Damascus (AsiaNews / Agencies) - There are at least 51 candidates, including seven women (an absolute first), in the next presidential elections in Syria scheduled for May 26.
Members of parliament have expressed their preferences among those registered on the official lists, and those that obtain the support of at least 35 deputies - out of the 250 in total in the Chamber - will then be able to present themselves at the polls.
However, analysts and experts believe the confirmation of the outgoing leader Bashar al-Assad is a given in an election that the Western members of the UN Security Council (France, the United States and the United Kingdom) have rejected from the outset.
Next month's vote involves a country still marked by a decade-long bloody war that has caused almost 400,000 deaths and triggered a devastating economic, social and health crisis - exacerbated by the Covid-19 pandemic. The local currency, the Syrian pound, collapsed against the dollar, triggering a real explosion of inflation.
According to the official Sana news agency, "the process by which the parliamentarians approve the candidates for the presidential election has ended".

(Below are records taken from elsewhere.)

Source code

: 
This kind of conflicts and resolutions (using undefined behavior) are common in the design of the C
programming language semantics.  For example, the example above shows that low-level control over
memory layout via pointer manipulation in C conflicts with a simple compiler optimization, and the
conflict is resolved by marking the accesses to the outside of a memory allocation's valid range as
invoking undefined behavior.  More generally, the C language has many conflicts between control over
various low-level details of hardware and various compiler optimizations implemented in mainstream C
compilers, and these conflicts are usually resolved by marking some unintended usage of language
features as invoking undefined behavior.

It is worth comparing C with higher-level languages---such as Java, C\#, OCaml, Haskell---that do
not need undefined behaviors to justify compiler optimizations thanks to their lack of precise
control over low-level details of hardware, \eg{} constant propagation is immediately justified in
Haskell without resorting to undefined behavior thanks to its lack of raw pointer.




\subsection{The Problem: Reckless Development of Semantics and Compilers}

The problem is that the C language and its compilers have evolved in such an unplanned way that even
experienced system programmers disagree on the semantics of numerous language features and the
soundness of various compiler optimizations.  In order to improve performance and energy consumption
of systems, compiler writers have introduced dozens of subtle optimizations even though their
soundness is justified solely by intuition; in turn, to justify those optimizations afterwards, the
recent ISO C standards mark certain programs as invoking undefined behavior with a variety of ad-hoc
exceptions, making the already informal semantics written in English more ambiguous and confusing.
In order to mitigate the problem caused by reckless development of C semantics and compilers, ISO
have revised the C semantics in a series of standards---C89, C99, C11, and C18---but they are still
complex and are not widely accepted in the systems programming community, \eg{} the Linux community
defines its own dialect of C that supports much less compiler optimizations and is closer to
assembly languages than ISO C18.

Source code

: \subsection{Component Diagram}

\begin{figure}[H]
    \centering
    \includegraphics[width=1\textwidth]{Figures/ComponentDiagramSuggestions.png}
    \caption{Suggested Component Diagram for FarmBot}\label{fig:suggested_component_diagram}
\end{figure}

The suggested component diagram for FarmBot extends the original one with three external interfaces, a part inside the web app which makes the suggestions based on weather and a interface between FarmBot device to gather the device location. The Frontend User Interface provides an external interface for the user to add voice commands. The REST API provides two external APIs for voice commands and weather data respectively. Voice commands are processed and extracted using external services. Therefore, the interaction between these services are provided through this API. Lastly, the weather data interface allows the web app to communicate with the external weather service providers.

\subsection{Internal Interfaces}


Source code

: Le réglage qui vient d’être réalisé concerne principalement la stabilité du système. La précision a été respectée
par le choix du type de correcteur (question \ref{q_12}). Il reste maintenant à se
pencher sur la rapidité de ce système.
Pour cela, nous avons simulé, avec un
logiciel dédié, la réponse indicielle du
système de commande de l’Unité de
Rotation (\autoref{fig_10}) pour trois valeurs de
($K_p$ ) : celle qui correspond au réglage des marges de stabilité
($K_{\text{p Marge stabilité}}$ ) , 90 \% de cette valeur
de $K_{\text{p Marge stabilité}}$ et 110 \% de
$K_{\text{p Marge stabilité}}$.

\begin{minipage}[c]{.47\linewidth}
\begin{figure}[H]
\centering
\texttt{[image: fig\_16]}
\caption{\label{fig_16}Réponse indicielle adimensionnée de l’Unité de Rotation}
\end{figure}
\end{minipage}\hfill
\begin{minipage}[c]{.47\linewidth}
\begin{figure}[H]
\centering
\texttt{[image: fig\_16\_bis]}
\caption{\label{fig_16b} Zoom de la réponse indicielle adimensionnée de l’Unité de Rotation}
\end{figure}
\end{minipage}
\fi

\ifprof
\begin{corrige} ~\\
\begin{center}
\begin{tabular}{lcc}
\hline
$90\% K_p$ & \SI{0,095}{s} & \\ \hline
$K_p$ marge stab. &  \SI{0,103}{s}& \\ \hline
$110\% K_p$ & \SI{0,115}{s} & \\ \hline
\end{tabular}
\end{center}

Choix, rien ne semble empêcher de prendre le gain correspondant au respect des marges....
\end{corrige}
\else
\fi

So far there is no scheduled date for the publication of the official list of presidential contenders, for an electoral round that many governments in the West consider a simulacrum of democracy.
The Damascus government has invited parliamentarians from allied nations including China, Iran, Russia, Venezuela and Cuba to "observe the electoral process" and certify its validity. This is the second vote since the war began in 2011 and the confirmation of the fourth term for Assad, who will have to face semi-unknown candidates, is a foregone conclusion.

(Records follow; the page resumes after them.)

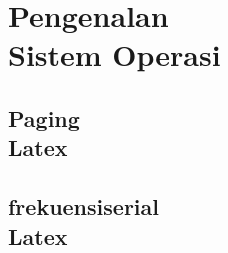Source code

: \documentclass{wileySix}
\begin{document}
\subtitle{Semua Tentang Sistem Operasi}

\author{Rolly Maulana Awangga}

\halftitlepage
\titlepage







\dedication{For my family}

\contentsinbrief %
\tableofcontents
\listoffigures %
\listoftables  %


\part[Pengenalan Sistem Operasi]
{Pengenalan\\ Sistem Operasi}

\chapter[Paging]
{Paging\\ Latex}


\chapter[Frekuensi Serial]
{frekuensiserial\\ Latex}


%

%

%

%







\printindex
\end{document}
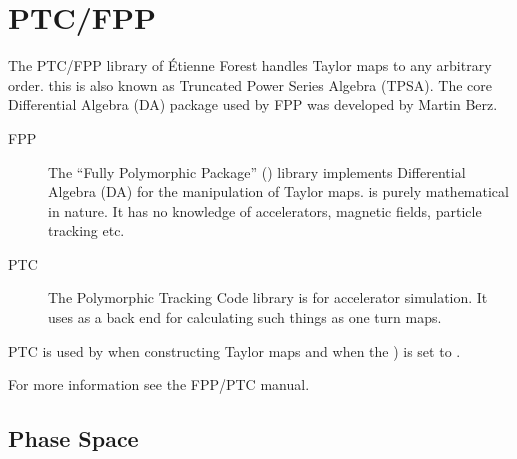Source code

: \chapter{PTC/FPP}
\label{c:ptc}

The PTC/FPP library of \'Etienne
Forest handles Taylor maps to any arbitrary order. this is also known as Truncated Power
Series Algebra (TPSA). The core Differential Algebra (DA) package used by FPP was
developed by Martin Berz\cite{b:berz}.  

\begin{description}
\item[FPP] \Newline
The ``Fully Polymorphic Package'' () library implements Differential Algebra (DA)
for the manipulation of Taylor maps.  is purely mathematical in nature. It has no
knowledge of accelerators, magnetic fields, particle tracking etc.

\item[PTC] \Newline
The Polymorphic Tracking Code  library is for accelerator simulation. It uses
 as a back end for calculating such things as one turn maps.
\end{description}

PTC is used by \bmad when constructing Taylor maps and when the 
) is set to .

For more information see the FPP/PTC manual\cite{b:ptc}.

\section{Phase Space}
\label{s:ptc.space}

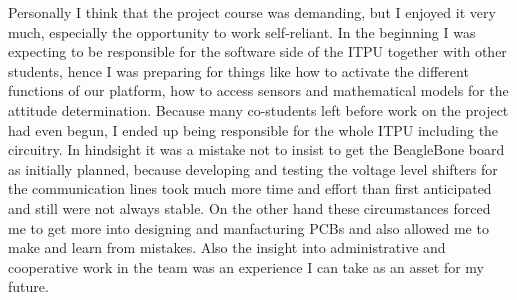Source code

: Personally I think that the project course was demanding, but I enjoyed it very much, especially the opportunity to work self-reliant. In the beginning I was expecting to be responsible for the software side of the ITPU together with other students, hence I was preparing for things like how to activate the different functions of our platform, how to access sensors and mathematical models for the attitude determination. Because many co-students left before work on the project had even begun, I ended up being responsible for the whole ITPU including the circuitry. In hindsight it was a mistake not to insist to get the BeagleBone board as initially planned, because developing and testing the voltage level shifters for the communication lines took much more time and effort than first anticipated and still were not always stable. 
On the other hand these circumstances forced me to get more into designing and manfacturing PCBs and also allowed me to make and learn from mistakes. Also the insight into administrative and cooperative work in the team was an experience I can take as an asset for my future.

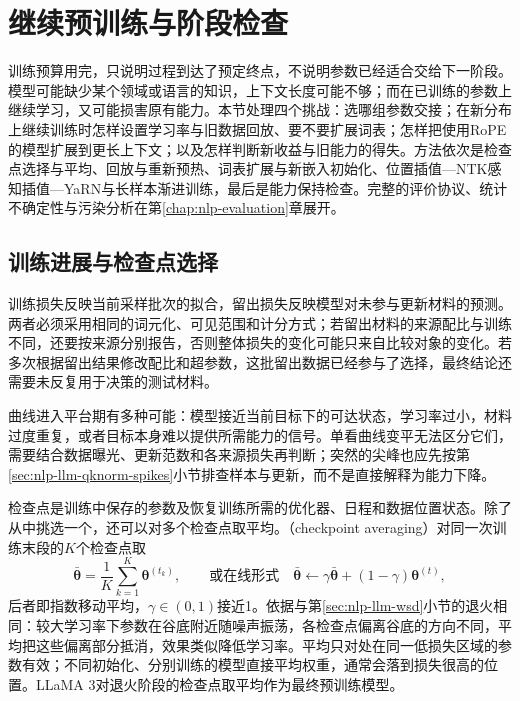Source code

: \section{继续预训练与阶段检查}
\label{sec:nlp-llm-continuation}

训练预算用完，只说明过程到达了预定终点，不说明参数已经适合交给下一阶段。模型可能缺少某个领域或语言的知识，上下文长度可能不够；而在已训练的参数上继续学习，又可能损害原有能力。本节处理四个挑战：选哪组参数交接；在新分布上继续训练时怎样设置学习率与旧数据回放、要不要扩展词表；怎样把使用RoPE的模型扩展到更长上下文；以及怎样判断新收益与旧能力的得失。方法依次是检查点选择与平均、回放与重新预热、词表扩展与新嵌入初始化、位置插值—NTK感知插值—YaRN与长样本渐进训练，最后是能力保持检查。完整的评价协议、统计不确定性与污染分析在第\ref{chap:nlp-evaluation}章展开。

\subsection{训练进展与检查点选择}
\label{sec:nlp-llm-checkpoints}

训练损失反映当前采样批次的拟合，留出损失反映模型对未参与更新材料的预测。两者必须采用相同的词元化、可见范围和计分方式；若留出材料的来源配比与训练不同，还要按来源分别报告，否则整体损失的变化可能只来自比较对象的变化。若多次根据留出结果修改配比和超参数，这批留出数据已经参与了选择，最终结论还需要未反复用于决策的测试材料。

曲线进入平台期有多种可能：模型接近当前目标下的可达状态，学习率过小，材料过度重复，或者目标本身难以提供所需能力的信号。单看曲线变平无法区分它们，需要结合数据曝光、更新范数和各来源损失再判断；突然的尖峰也应先按第\ref{sec:nlp-llm-qknorm-spikes}小节排查样本与更新，而不是直接解释为能力下降。

检查点是训练中保存的参数及恢复训练所需的优化器、日程和数据位置状态。除了从中挑选一个，还可以对多个检查点取平均。（checkpoint averaging）对同一次训练末段的$K$个检查点取
\begin{equation}
 \bar{\bm\theta}=\frac1K\sum_{k=1}^{K}\bm\theta^{(t_k)},
 \qquad\text{或在线形式}\quad
 \bar{\bm\theta}\gets\gamma\bar{\bm\theta}+(1-\gamma)\bm\theta^{(t)},
 \label{eq:nlp-llm-checkpoint-average}
\end{equation}
后者即指数移动平均，$\gamma\in(0,1)$接近1。依据与第\ref{sec:nlp-llm-wsd}小节的退火相同：较大学习率下参数在谷底附近随噪声振荡，各检查点偏离谷底的方向不同，平均把这些偏离部分抵消，效果类似降低学习率。平均只对处在同一低损失区域的参数有效；不同初始化、分别训练的模型直接平均权重，通常会落到损失很高的位置。LLaMA 3对退火阶段的检查点取平均作为最终预训练模型。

Nicolas de Rivière, French ambassador to the UN, said that Paris "will not recognize any validity in the elections scheduled by the regime at the end of May", because there is no "international supervision" as required by United Nations resolution 2254. American counterpart Linda Thomas-Greenfield adds that "the failure to adopt a new Constitution is proof that the so-called May 26 elections will be a farce."
London diplomat at the UN Sonia Farrey speaks of "contempt for the Syrian people". Russian ambassador Vassily Nebenzia, instead states it is "distressing that some countries reject the very idea of these elections and have already declared [a priori] illegitimacy", showing "inadmissible interference in Syria's internal affairs”.